Through the technical scheme, the intermediate is dried in vacuum, so that oxygen in a drying environment can be avoided, and the purpose of preventing generated W is achieved₁₈O₄₉Is oxidized into WO₃The effect of (1).

The invention has the beneficial effects that:

1. the invention relates to a preparation method of oxygen-deficient tungsten oxide, which adopts a solvothermal method and adopts WCl₆Adding into alcohol solvent, and doping TaCl₅or NbCl₅Thereby making Ta⁵⁺Or Nb⁵⁺Enters into the crystal lattice of the tungsten oxide to cause oxygen vacancy, thereby achieving the synthesis of high-purity W₁₈O₄₉the effect of (1).

2. According to the preparation method of the oxygen-deficient tungsten oxide, the ethylene glycol, the diethylene glycol or the triethylene glycol is used as an organic solvent to replace anhydrous ethanol with flammable and explosive properties, so that the effects of improving the reaction safety and enabling the reaction to be suitable for industrial production are achieved.

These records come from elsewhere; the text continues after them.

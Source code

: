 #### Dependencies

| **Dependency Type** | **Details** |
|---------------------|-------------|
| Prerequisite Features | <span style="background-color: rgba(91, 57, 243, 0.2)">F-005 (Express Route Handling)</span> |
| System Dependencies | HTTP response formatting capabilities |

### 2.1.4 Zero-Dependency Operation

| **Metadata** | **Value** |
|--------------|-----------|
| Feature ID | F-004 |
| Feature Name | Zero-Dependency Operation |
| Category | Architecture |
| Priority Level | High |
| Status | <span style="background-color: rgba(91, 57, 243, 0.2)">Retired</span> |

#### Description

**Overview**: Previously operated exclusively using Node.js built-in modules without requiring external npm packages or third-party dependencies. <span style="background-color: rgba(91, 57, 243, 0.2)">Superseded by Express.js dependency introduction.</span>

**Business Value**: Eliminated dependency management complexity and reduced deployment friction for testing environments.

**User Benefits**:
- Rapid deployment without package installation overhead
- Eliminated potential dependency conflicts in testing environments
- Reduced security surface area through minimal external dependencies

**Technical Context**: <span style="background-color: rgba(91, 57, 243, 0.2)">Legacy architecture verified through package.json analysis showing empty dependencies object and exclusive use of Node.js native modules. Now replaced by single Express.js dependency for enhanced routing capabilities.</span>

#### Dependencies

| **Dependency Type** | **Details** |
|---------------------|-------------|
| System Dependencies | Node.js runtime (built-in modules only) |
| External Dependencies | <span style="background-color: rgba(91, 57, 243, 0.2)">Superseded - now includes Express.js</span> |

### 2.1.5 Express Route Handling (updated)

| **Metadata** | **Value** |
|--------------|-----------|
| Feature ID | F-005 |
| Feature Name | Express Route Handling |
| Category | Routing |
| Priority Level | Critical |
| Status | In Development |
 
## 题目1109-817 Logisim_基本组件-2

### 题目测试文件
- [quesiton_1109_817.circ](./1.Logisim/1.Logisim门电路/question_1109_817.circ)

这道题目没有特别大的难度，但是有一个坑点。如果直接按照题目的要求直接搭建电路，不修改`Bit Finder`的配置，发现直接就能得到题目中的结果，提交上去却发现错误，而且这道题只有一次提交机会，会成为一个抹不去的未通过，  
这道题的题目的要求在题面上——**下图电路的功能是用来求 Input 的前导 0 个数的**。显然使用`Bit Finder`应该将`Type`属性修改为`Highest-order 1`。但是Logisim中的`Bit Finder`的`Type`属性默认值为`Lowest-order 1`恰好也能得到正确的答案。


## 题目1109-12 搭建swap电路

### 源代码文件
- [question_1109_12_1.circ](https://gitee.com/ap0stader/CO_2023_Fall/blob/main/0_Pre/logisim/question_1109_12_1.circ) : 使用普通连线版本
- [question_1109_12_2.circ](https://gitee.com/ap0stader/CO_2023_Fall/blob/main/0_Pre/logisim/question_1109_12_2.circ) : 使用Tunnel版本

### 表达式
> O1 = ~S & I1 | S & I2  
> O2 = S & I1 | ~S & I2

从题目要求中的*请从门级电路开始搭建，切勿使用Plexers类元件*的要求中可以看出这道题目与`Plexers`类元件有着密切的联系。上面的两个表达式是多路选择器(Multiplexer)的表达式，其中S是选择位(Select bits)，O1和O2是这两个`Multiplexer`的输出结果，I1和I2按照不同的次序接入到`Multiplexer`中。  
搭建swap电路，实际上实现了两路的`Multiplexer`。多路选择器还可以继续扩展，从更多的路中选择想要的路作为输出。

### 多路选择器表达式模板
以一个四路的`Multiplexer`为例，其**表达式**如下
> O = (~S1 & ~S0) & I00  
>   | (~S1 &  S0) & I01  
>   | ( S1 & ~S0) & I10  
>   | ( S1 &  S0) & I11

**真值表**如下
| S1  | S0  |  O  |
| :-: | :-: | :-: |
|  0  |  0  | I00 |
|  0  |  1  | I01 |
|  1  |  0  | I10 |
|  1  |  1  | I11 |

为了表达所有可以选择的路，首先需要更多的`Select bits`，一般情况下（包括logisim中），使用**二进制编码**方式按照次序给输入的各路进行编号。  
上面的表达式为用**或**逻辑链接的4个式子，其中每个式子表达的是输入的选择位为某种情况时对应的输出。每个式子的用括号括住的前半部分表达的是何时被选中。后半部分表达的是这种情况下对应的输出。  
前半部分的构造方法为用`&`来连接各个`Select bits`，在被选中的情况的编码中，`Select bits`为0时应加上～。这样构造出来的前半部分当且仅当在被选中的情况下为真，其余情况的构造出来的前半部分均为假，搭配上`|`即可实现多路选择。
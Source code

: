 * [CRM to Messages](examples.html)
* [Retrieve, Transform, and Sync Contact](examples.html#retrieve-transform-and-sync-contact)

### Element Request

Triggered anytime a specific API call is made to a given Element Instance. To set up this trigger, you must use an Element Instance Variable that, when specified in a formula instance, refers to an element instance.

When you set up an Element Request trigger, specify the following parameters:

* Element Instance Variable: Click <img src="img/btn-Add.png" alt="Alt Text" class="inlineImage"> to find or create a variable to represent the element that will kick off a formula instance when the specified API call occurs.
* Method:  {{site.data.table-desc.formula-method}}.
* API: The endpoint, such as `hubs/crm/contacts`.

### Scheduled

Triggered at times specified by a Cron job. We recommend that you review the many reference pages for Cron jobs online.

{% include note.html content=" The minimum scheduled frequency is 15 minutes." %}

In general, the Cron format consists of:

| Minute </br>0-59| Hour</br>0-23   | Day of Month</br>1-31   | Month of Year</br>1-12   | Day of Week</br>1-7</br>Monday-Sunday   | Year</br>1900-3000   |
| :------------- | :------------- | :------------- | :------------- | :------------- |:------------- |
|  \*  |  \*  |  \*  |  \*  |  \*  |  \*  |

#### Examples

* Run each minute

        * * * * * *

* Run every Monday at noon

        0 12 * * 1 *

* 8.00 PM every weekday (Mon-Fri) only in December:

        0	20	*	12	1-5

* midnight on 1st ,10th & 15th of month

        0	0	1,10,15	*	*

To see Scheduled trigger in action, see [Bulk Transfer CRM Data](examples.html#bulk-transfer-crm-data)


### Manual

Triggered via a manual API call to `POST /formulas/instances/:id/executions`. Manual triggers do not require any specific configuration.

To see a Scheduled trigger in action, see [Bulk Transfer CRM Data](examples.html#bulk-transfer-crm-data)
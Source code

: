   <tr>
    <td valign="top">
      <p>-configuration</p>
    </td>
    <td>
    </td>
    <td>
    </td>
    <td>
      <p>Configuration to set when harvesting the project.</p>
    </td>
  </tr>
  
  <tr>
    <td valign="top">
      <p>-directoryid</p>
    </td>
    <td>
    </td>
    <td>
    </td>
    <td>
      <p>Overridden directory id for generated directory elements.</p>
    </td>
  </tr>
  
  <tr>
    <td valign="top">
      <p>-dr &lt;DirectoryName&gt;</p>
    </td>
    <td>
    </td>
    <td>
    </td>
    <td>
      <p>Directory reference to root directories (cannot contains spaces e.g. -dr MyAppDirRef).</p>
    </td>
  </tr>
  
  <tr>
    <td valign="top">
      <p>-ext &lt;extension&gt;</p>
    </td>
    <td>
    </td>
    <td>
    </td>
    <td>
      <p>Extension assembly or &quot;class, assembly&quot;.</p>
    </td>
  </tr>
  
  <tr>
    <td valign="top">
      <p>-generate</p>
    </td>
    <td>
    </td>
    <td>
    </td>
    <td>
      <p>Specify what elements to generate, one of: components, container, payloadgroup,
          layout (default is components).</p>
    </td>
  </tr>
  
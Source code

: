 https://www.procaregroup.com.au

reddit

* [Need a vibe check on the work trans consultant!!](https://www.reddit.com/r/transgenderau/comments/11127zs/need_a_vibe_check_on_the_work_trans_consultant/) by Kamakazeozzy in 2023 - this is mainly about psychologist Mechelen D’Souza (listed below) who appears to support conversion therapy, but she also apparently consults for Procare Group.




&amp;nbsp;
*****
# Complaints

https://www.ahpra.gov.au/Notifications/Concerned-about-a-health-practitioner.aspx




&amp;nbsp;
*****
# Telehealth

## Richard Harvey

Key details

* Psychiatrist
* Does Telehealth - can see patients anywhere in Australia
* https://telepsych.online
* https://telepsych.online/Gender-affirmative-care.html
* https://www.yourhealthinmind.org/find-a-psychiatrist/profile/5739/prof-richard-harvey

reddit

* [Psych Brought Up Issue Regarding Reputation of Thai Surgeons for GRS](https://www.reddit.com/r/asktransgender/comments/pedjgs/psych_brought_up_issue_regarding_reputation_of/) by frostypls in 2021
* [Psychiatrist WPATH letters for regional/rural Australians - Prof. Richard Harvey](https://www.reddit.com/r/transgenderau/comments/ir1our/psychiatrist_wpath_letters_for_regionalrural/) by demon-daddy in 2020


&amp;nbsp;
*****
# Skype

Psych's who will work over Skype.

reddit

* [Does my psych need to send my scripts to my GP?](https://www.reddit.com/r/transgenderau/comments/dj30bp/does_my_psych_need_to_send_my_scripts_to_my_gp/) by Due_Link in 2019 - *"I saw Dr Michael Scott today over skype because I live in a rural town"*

3. The preparation method of the oxygen-deficient tungsten oxide is simple, has few raw material components and lower cost, does not need later crystallization treatment, and achieves the effect of improving the reaction efficiency.

4. The invention relates to a preparation method of oxygen-deficient tungsten oxide, and W prepared by the method₁₈O₄₉has good near infrared absorption performance.

drawings

FIG. 1 shows W prepared in example 1 of the present invention₁₈O₄₉An XRD pattern of (a);

FIG. 2 shows W prepared in example 1 of the present invention₁₈O₄₉(ii) solid absorption spectrum of (d);

FIG. 3 is an XRD pattern of the product obtained from the control group in example 1 of the present invention;

FIG. 4 shows W prepared in example 2 of the present invention₁₈O₄₉An XRD pattern of (a);

FIG. 5 shows W prepared in example 2 of the present invention₁₈O₄₉(ii) solid absorption spectrum of (d);

FIG. 6 is an XRD pattern of the product obtained from the control group in example 2 of the present invention;

FIG. 7 shows W prepared in example 3 of the present invention₁₈O₄₉an XRD pattern of (a);

FIG. 8 is W prepared according to example 3 of the present invention₁₈O₄₉(ii) solid absorption spectrum of (d);

Detailed Description

The technical solutions of the present invention are further described in detail below with reference to the accompanying drawings, but the scope of the present invention is not limited to the following.